Material for this exercise:
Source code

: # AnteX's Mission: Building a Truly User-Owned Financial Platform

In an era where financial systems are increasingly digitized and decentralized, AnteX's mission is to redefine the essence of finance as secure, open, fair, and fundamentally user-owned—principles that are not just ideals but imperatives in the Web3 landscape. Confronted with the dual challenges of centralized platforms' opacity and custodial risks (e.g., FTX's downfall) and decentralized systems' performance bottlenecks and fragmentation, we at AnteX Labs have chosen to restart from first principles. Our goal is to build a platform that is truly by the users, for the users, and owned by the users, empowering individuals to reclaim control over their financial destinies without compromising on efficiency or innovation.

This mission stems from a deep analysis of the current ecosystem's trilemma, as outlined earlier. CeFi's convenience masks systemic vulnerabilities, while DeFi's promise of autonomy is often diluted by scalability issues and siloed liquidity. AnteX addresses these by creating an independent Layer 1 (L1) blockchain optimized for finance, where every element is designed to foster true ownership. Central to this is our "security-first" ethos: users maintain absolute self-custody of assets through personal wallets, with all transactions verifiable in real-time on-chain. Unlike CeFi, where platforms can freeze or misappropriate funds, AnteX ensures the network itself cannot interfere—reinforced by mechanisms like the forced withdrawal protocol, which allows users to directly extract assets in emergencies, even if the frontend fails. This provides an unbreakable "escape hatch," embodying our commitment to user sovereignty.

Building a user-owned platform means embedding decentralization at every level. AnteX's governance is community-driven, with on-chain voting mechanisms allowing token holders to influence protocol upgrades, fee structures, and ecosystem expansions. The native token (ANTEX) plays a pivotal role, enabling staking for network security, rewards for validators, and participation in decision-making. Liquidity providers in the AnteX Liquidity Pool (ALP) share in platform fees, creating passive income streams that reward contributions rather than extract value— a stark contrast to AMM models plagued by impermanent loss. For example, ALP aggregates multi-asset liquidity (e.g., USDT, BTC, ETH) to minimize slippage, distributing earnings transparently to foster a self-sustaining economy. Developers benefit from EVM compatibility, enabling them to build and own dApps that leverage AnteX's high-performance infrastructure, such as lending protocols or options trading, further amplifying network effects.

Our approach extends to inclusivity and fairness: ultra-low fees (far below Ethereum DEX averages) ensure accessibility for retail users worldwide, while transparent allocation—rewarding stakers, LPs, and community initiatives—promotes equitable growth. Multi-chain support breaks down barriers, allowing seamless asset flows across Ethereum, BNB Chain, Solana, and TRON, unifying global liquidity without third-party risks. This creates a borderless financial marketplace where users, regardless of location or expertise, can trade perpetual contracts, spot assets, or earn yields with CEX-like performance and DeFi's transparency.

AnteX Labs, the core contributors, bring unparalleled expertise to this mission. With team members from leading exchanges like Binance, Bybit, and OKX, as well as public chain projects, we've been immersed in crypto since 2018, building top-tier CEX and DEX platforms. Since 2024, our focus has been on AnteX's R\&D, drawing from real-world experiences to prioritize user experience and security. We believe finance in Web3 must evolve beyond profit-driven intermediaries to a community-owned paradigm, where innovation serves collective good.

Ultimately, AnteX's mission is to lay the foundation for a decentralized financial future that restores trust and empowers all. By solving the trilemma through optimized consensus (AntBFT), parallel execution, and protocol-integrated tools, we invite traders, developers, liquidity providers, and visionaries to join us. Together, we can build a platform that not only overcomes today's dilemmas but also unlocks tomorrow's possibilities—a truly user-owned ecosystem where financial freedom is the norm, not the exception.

Task description: Your answer should be exactly the lines of the data above, from the first through the line containing "User-Owned Financial Platform".

Exercise answer:
Source code

: # AnteX's Mission: Building a Truly User-Owned Financial Platform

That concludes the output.